The strangest thing about the Munich subway system is that it seems to be based the honor system.  There are no turnstiles which require you to prove that you paid.  You buy the tickets at kiosks and then have them timestamped, but there's nothing preventing you from just walking right onto the train and going wherever you want to.  I assume they have conductors that check tickets every so often, but we never saw that happen during the 5 days we were there.  Nevertheless, we always paid - it's cheap - don't go to the German jail.

Like I said earlier, the Munich Trade Fair complex is so huge that it covers 2 subway stops, and since on the first day we didn't know which end of the building was the entrance we made the mistake of taking the Messestadt West stop - big mistake and a long walk to the other end!  Just take the train all the way to Messestadt Ost (East) which is the end of the line, so you can't screw up, and it drops you off right at the entrance to the show.  Very convenient!

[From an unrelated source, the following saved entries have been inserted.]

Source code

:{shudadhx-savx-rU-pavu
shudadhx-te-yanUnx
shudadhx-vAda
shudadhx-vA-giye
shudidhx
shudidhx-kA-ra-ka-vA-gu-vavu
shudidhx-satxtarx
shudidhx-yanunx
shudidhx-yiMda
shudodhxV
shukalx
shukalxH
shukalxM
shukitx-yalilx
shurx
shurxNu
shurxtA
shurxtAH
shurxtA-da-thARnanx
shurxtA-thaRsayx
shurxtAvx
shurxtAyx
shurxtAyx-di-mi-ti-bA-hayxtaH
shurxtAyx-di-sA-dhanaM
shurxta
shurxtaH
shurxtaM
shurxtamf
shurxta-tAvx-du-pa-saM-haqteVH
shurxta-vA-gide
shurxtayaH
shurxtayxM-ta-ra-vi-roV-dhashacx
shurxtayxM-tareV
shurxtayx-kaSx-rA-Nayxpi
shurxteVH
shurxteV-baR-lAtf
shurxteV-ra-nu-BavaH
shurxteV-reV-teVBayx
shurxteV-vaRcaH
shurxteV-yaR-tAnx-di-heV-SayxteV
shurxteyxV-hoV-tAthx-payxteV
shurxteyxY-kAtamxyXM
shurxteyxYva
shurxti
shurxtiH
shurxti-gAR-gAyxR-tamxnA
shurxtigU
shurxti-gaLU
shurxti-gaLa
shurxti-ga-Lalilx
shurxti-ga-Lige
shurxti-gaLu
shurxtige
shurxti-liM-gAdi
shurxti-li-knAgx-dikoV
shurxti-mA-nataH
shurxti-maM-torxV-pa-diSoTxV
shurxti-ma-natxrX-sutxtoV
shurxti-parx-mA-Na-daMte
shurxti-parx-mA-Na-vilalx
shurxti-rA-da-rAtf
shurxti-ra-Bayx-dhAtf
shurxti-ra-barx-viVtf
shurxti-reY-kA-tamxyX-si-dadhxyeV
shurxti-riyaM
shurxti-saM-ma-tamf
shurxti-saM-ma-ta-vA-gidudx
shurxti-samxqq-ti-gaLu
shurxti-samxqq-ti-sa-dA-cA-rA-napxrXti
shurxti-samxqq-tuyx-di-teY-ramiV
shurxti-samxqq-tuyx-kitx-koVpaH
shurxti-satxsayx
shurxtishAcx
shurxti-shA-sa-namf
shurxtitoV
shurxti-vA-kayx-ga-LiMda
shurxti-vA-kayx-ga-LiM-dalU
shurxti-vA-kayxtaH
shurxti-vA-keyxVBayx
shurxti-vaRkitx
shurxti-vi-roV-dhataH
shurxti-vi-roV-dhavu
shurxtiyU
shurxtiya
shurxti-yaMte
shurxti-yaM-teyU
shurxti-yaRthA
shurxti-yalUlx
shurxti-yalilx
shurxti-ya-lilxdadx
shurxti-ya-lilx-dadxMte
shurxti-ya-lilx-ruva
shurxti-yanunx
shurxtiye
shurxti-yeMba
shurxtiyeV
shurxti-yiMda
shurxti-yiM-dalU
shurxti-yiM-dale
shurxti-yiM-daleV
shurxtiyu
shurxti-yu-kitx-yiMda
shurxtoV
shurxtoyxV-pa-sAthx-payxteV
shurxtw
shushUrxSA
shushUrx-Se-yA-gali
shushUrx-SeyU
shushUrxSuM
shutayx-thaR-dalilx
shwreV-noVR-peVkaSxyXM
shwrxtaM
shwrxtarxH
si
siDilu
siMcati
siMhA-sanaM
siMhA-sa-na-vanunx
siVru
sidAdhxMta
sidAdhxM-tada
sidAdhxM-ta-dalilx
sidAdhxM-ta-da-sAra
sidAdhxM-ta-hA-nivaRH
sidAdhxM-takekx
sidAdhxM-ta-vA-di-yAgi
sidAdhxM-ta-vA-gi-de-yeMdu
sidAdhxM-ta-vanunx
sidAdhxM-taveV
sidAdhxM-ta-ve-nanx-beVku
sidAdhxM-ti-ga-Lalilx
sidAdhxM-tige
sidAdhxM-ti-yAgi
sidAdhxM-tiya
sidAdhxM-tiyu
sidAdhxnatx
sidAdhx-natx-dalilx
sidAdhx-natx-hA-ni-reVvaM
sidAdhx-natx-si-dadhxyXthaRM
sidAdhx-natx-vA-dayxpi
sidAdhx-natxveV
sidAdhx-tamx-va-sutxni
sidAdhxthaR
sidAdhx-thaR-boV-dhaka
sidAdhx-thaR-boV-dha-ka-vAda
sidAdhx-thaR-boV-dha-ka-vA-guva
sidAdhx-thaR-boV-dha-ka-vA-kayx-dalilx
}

Our hotel, the Hotel Schlicker, was within visual shot of the Marientplatz Station.  The hotel was nice, but the rooms are tiny, and the bed was very uncomfortable, so I think next time we will try somewhere else.  As long as you're within a few blocks of any subway station you should be good.

It is also worth noting that the S-Bahn also goes directly from Terminal 1 at the Airport to Marienplatz station (and others), so this is the fastest and most cost-effective way to get to your hotel from the Airport.  The same goes in reverse back to the Airport.  We found out that nothing at the airport opens until about 5:30am, so even if you have a 7:00am flight you won't be able to check-in or go through security until 5:30, so getting there super-early won't do you any good.

Just as a side note, you should always make dinner reservations for the restaurants in Munich.  They're pretty much required, especially on weekends.  Otherwise, you'll be eating a pretzel sandwich off the street.

Show Me the Money

For people coming from the U.S. the most difficult thing about attending The Munich Show is paying for the rocks.  Unlike shows here in the States where checks, PayPal, and other payments are quite common, at this show 95% of the transactions are done with cash, and very few dealers will take anything else.  The good news, however, is that most dealers are happy to take U.S. dollars.  100% of the dealers we asked were happy to take our American cash, and on two occasions the dealer preemptively asked us if we could pay with dollars.  The reasoning, from what we were told, is that they prefer U.S. cash so that they can take it to Tucson without having to pay the expensive currency exchange fees.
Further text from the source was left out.